I'll admit, when I first read about it on Kristin Nelson's blog, I wasn't quite sure what it meant. I went on to read what Nathan Bransford had to say, and Jennifer Jackson, and Rachelle Gardner, and of course, The Shark Herself. All interesting stuff.
But I was still confused. (Call me stoopid.) Then I stumbled onto author Jackie Kessler's post, and behold, the light shineth from the heavens. Seriously, if you're wondering just what has unfolded over at Harlequin over the past few days, Ms. Kessler has summed it up in a very helpful (and hilarious) way.
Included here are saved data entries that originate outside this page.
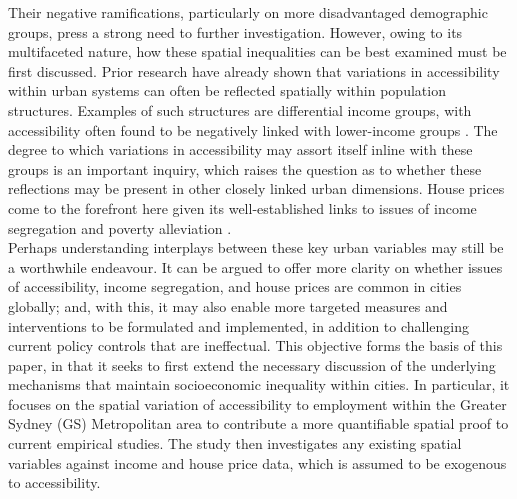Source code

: Their negative ramifications, particularly on more disadvantaged demographic groups, press a strong need to further investigation. However, owing to its multifaceted nature, how these spatial inequalities can be best examined must be first discussed. Prior research have already shown that variations in accessibility within urban systems can often be reflected spatially within population structures. Examples of such structures are differential income groups, with accessibility often found to be negatively linked with lower-income groups \citep{weber2002bringing,ohnishi2011evolution,de2013explaining}. The degree to which variations in accessibility may assort itself inline with these groups is an important inquiry, which raises the question as to whether these reflections may be present in other closely linked urban dimensions. House prices come to the forefront here given its well-established links to issues of income segregation and poverty alleviation \citep{maattanen2014income}.\\ 

Perhaps understanding interplays between these key urban variables may still be a worthwhile endeavour. It can be argued to offer more clarity on whether issues of accessibility, income segregation, and house prices are common in cities globally; and, with this, it may also enable more targeted measures and interventions to be formulated and implemented, in addition to challenging current policy controls that are ineffectual. This objective forms the basis of this paper, in that it seeks to first extend the necessary discussion of the underlying mechanisms that maintain socioeconomic inequality within cities. In particular, it focuses on the spatial variation of accessibility to employment within the Greater Sydney (GS) Metropolitan area to contribute a more quantifiable spatial proof to current empirical studies. The study then investigates any existing spatial variables against income and house price data, which is assumed to be exogenous to accessibility.\\

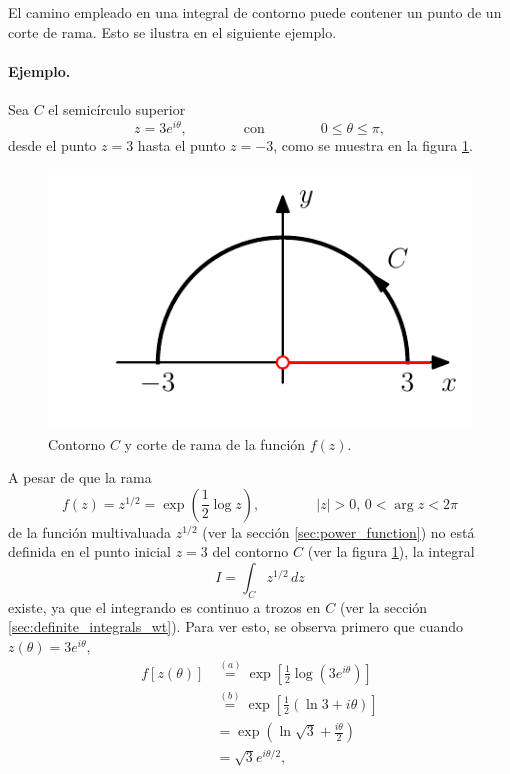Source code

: \documentclass[a4paper]{report}
\begin{document}
El camino empleado en una integral de contorno puede contener un punto de un corte de rama. Esto se ilustra en el siguiente ejemplo.

\paragraph{Ejemplo.} Sea \(C\) el semicírculo superior 
\[
 z=3e^{i\theta},
 \qquad\qquad\textrm{con}\qquad\qquad 0\leq\theta\leq\pi,
\]
desde el punto \(z=3\) hasta el punto \(z=-3\), como se muestra en la figura \ref{fig:example_46_01}. 
\begin{figure}[!htb]
  \begin{minipage}[c]{0.35\textwidth}
    \includegraphics[width=\textwidth]{figuras/example_46_01.pdf}
  \end{minipage}\hfill
  \begin{minipage}[c]{0.55\textwidth}
    \caption{
        Contorno \(C\) y corte de rama de la función \(f(z)\).
    }\label{fig:example_46_01}
  \end{minipage}
\end{figure}
A pesar de que la rama
\[
 f(z)=z^{1/2}=\exp\left(\frac{1}{2}\log z\right),
 \qquad\qquad
 |z|>0,\,0<\arg z<2\pi
\]
de la función multivaluada \(z^{1/2}\) (ver la sección \ref{sec:power_function}) no está definida en el punto inicial \(z=3\) del contorno \(C\) (ver la figura \ref{fig:example_46_01}), la integral 
\[
 I=\int_C z^{1/2}\,dz
\]
existe, ya que el integrando es continuo a trozos en \(C\) (ver la sección \ref{sec:definite_integrals_wt}). Para ver esto, se observa primero que cuando \(z(\theta)=3e^{i\theta}\),
\begin{align*}
 f[z(\theta)]&\overset{(a)}{=}\exp\left[\frac{1}{2}\log(3e^{i\theta})\right]\\
  &\overset{(b)}{=}\exp\left[\frac{1}{2}(\ln 3+i\theta)\right]\\
  &=\exp\left(\ln\sqrt{3}+\frac{i\theta}{2}\right)\\
  &=\sqrt{3}e^{i\theta/2},
\end{align*}
\end{document}
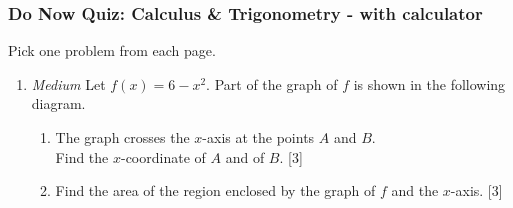 \documentclass[12pt, twoside]{article}
\begin{document}
\subsubsection*{Do Now Quiz: Calculus \& Trigonometry - with calculator}
Pick one problem from each page.
 \begin{enumerate}



\item \emph{Medium} Let $f(x)=6-x^2$. Part of the graph of $f$ is shown in the following diagram.
    \begin{center}
    \end{center}
  \begin{enumerate}
    \item The graph crosses the $x$-axis at the points $A$ and $B$.\\
    Find the $x$-coordinate of $A$ and of $B$. \hfill [3]
    \item Find the area of the region enclosed by the graph of $f$ and the $x$-axis.  \hfill [3]
  \end{enumerate}


\end{enumerate}
\end{document}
My opinion, at the moment? Vanity publisher. Traditional publisher. No in-betweens, combos, mixes, or anything of the sort, please. I understand that traditional publishers are having a really tough time in our current economic situation. But guess what? So are writers. Being a writer is tough, making real money as a writer is next to impossible. Why should we take on more of the financial load? No one at Harlequin is forcing writers to do this, of course. But encouraging aspiring novelists to take this "opportunity" (via rejection letter) is, in my humble opinion, slightly evil.
What are your thoughts?
ETA: Newest development –SFWA has also announced that Harlequin sales will not qualify for membership with their organization. To quote their post:
ETAA (Um, the extra A is for again): After spending a few joyous hours learning more about this, I wrote a rather epic treatise with the facts I discovered (including how much getting my first novel published via Harlequin Horizons would cost me) on my blog. Check it out if you're interested. There's a cookie in it for you.
Until such time as Harlequin changes course, and returns to a model of legitimately working with authors instead of charging authors for publishing services, SFWA has no choice but to be absolutely clear that NO titles from ANY Harlequin imprint will be counted as qualifying for membership in SFWA. Further, Harlequin should be on notice that while the rules of our annual Nebula Award do not expressly prohibit self-published titles from winning, it is highly unlikely that our membership would ever nominate or vote for a work that was published in this manner.